Top of Data for review

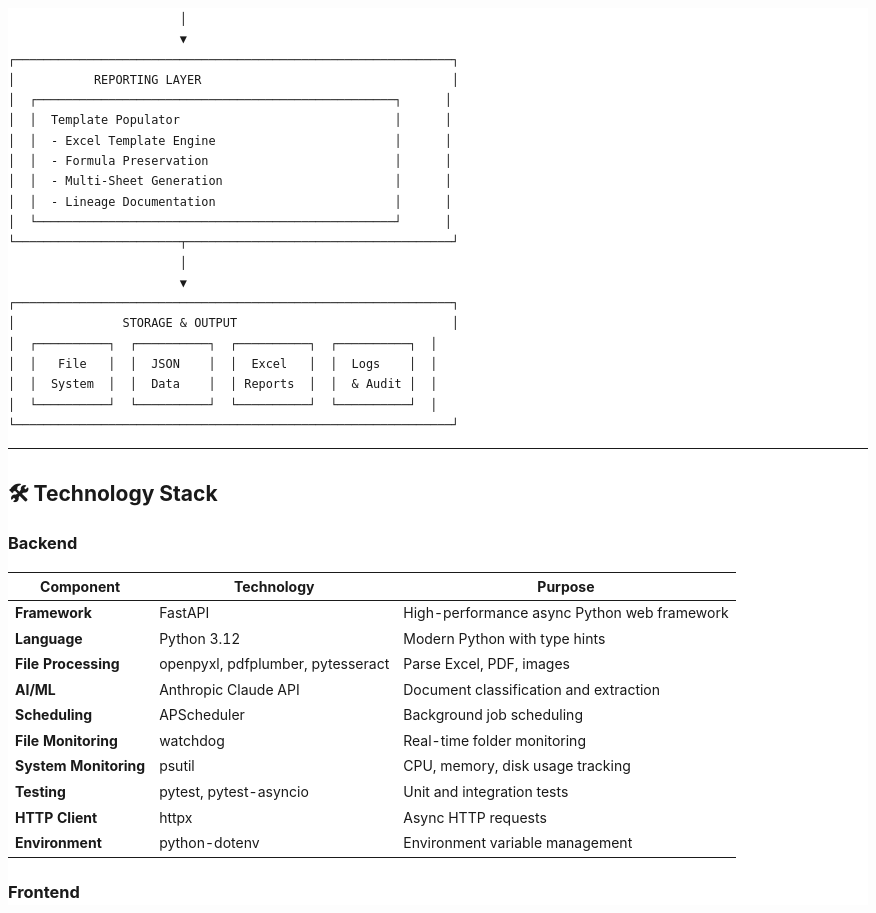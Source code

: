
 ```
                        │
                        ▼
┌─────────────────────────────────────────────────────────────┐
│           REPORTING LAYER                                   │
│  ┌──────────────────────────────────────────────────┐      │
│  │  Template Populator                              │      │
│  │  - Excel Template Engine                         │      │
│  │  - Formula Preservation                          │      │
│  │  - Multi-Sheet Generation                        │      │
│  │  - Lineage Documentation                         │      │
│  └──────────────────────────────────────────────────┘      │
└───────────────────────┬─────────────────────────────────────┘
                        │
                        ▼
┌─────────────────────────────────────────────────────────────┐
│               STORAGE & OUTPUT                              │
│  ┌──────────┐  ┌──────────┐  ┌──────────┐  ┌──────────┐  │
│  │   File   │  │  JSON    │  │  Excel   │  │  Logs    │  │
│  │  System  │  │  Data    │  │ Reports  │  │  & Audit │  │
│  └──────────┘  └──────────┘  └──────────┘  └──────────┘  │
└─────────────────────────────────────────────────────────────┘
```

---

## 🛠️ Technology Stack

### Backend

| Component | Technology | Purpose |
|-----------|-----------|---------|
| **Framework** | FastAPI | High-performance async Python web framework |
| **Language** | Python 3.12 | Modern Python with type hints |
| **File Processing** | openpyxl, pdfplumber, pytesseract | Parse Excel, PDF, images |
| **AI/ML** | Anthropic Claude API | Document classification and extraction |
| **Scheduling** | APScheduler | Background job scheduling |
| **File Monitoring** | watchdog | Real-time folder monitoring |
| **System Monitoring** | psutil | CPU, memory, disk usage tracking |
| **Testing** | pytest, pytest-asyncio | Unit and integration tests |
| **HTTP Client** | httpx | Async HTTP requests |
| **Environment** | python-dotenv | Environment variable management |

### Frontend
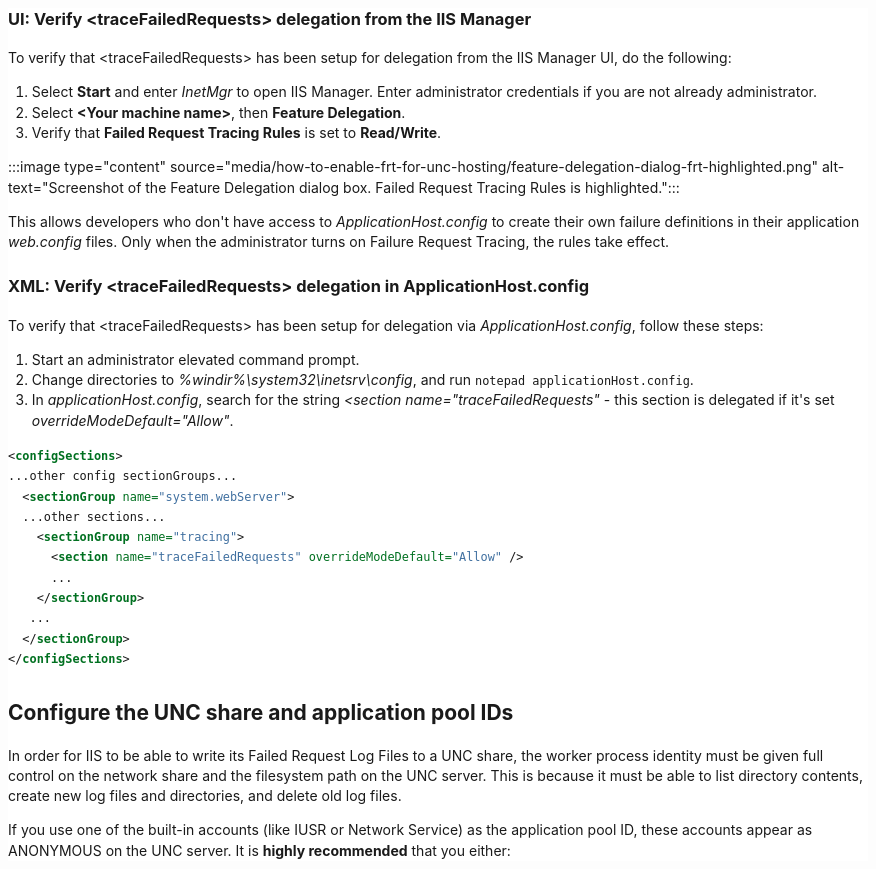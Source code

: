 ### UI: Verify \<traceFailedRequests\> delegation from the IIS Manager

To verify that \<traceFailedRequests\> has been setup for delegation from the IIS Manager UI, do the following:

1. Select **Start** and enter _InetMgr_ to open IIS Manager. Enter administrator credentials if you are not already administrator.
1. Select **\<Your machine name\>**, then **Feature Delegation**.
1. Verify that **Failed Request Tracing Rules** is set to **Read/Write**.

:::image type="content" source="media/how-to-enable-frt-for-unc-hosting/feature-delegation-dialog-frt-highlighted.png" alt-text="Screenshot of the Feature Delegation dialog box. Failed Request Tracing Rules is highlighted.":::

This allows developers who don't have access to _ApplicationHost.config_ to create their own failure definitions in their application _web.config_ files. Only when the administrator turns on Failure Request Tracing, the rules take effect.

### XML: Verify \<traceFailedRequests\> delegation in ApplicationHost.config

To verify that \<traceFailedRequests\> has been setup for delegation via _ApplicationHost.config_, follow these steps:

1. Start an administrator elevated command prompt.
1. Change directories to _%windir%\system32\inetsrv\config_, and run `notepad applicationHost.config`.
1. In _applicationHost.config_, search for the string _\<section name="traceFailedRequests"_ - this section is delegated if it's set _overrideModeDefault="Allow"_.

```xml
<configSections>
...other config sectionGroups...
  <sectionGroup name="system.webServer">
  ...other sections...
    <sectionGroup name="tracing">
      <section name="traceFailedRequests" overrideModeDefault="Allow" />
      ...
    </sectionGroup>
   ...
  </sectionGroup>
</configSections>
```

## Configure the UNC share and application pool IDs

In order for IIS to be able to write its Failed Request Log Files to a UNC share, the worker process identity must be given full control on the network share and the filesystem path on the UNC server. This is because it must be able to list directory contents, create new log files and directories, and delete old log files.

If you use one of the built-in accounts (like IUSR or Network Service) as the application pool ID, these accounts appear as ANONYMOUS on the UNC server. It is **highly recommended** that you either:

Bottom of Data for review

§ Work required: Which lines above run from the one containing "folder monitoring |" to the one containing "HTTP requests |"? Give them again exactly, both ends included.

§ Solution for this problem:
| **File Monitoring** | watchdog | Real-time folder monitoring |
| **System Monitoring** | psutil | CPU, memory, disk usage tracking |
| **Testing** | pytest, pytest-asyncio | Unit and integration tests |
| **HTTP Client** | httpx | Async HTTP requests |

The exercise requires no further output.